Murphy v. Bajjani

647 S.E.2d 54, 282 Ga. 197, 2007 Fulton County D. Rep. 1962, 2007 Ga. LEXIS 470
CourtSupreme Court of Georgia
DecidedJune 25, 2007
DocketS06G1483
StatusPublished
Cited by157 cases

This text of 647 S.E.2d 54 (Murphy v. Bajjani) is published on Counsel Stack Legal Research, covering Supreme Court of Georgia primary law. Counsel Stack provides free access to over 12 million legal documents including statutes, case law, regulations, and constitutions.

Bluebook
Murphy v. Bajjani, 647 S.E.2d 54, 282 Ga. 197, 2007 Fulton County D. Rep. 1962, 2007 Ga. LEXIS 470 (Ga. 2007).

Opinion

BENHAM, Justice.

Timothy Bajjani was assaulted by a fellow student while both were attending North Gwinnett High School and suffered severe injuries as a result.

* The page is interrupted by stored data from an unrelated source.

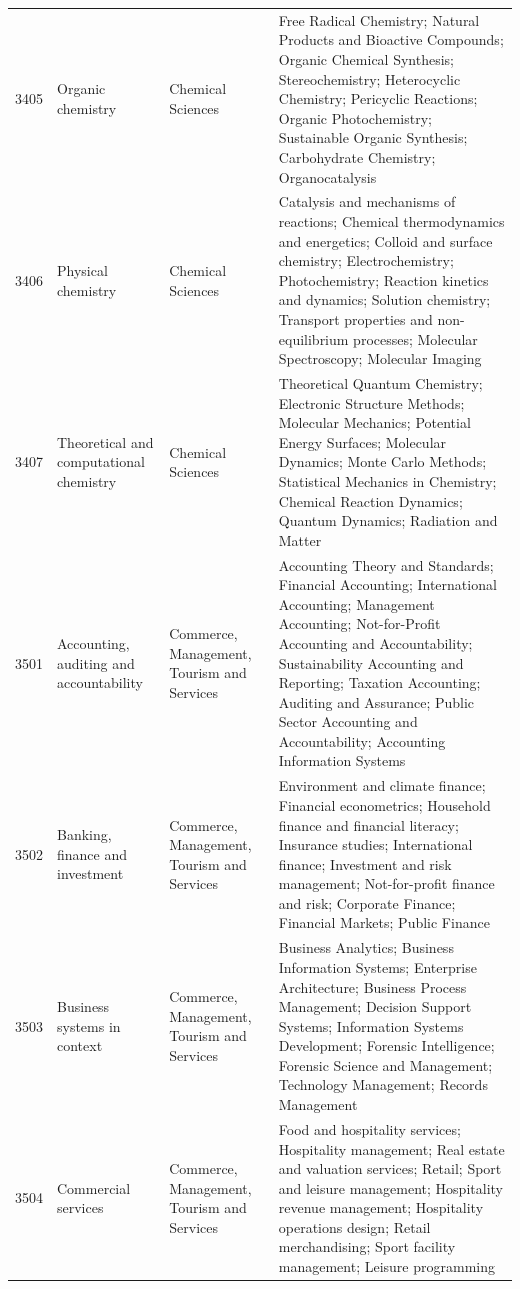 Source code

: \begin{longtable}{r p{2.45cm} p{2.55cm} p{6.15cm}}
3405 & Organic chemistry & Chemical Sciences & Free Radical Chemistry; Natural Products and Bioactive Compounds; Organic Chemical Synthesis; Stereochemistry; Heterocyclic Chemistry; Pericyclic Reactions; Organic Photochemistry; Sustainable Organic Synthesis; Carbohydrate Chemistry; Organocatalysis \\
3406 & Physical chemistry & Chemical Sciences & Catalysis and mechanisms of reactions; Chemical thermodynamics and energetics; Colloid and surface chemistry; Electrochemistry; Photochemistry; Reaction kinetics and dynamics; Solution chemistry; Transport properties and non-equilibrium processes; Molecular Spectroscopy; Molecular Imaging \\
3407 & Theoretical and computational chemistry & Chemical Sciences & Theoretical Quantum Chemistry; Electronic Structure Methods; Molecular Mechanics; Potential Energy Surfaces; Molecular Dynamics; Monte Carlo Methods; Statistical Mechanics in Chemistry; Chemical Reaction Dynamics; Quantum Dynamics; Radiation and Matter \\
3501 & Accounting, auditing and accountability & Commerce, Management, Tourism and Services & Accounting Theory and Standards; Financial Accounting; International Accounting; Management Accounting; Not-for-Profit Accounting and Accountability; Sustainability Accounting and Reporting; Taxation Accounting; Auditing and Assurance; Public Sector Accounting and Accountability; Accounting Information Systems \\
3502 & Banking, finance and investment & Commerce, Management, Tourism and Services & Environment and climate finance; Financial econometrics; Household finance and financial literacy; Insurance studies; International finance; Investment and risk management; Not-for-profit finance and risk; Corporate Finance; Financial Markets; Public Finance \\
3503 & Business systems in context & Commerce, Management, Tourism and Services & Business Analytics; Business Information Systems; Enterprise Architecture; Business Process Management; Decision Support Systems; Information Systems Development; Forensic Intelligence; Forensic Science and Management; Technology Management; Records Management \\
3504 & Commercial services & Commerce, Management, Tourism and Services & Food and hospitality services; Hospitality management; Real estate and valuation services; Retail; Sport and leisure management; Hospitality revenue management; Hospitality operations design; Retail merchandising; Sport facility management; Leisure programming \\

\end{longtable}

Acting individually and on behalf of Timothy, Timothy’s parents filed a lawsuit against the Gwinnett County School District, the Gwinnett County Board of Education and the individual members thereof, the superintendent of the Gwinnett County school system, and the principal, assistant principal, and clinic nurse of North Gwinnett High School. The Bajjanis dismissed their claims against the school district, the board of education, and the board members and employees in their official capacities, leaving as defendants the members of the board of education and the principal, the assistant principal, and the clinic nurse in their individual capacities. The trial court granted the defendants’ motion for judgment on the pleadings after finding they were entitled to official immunity.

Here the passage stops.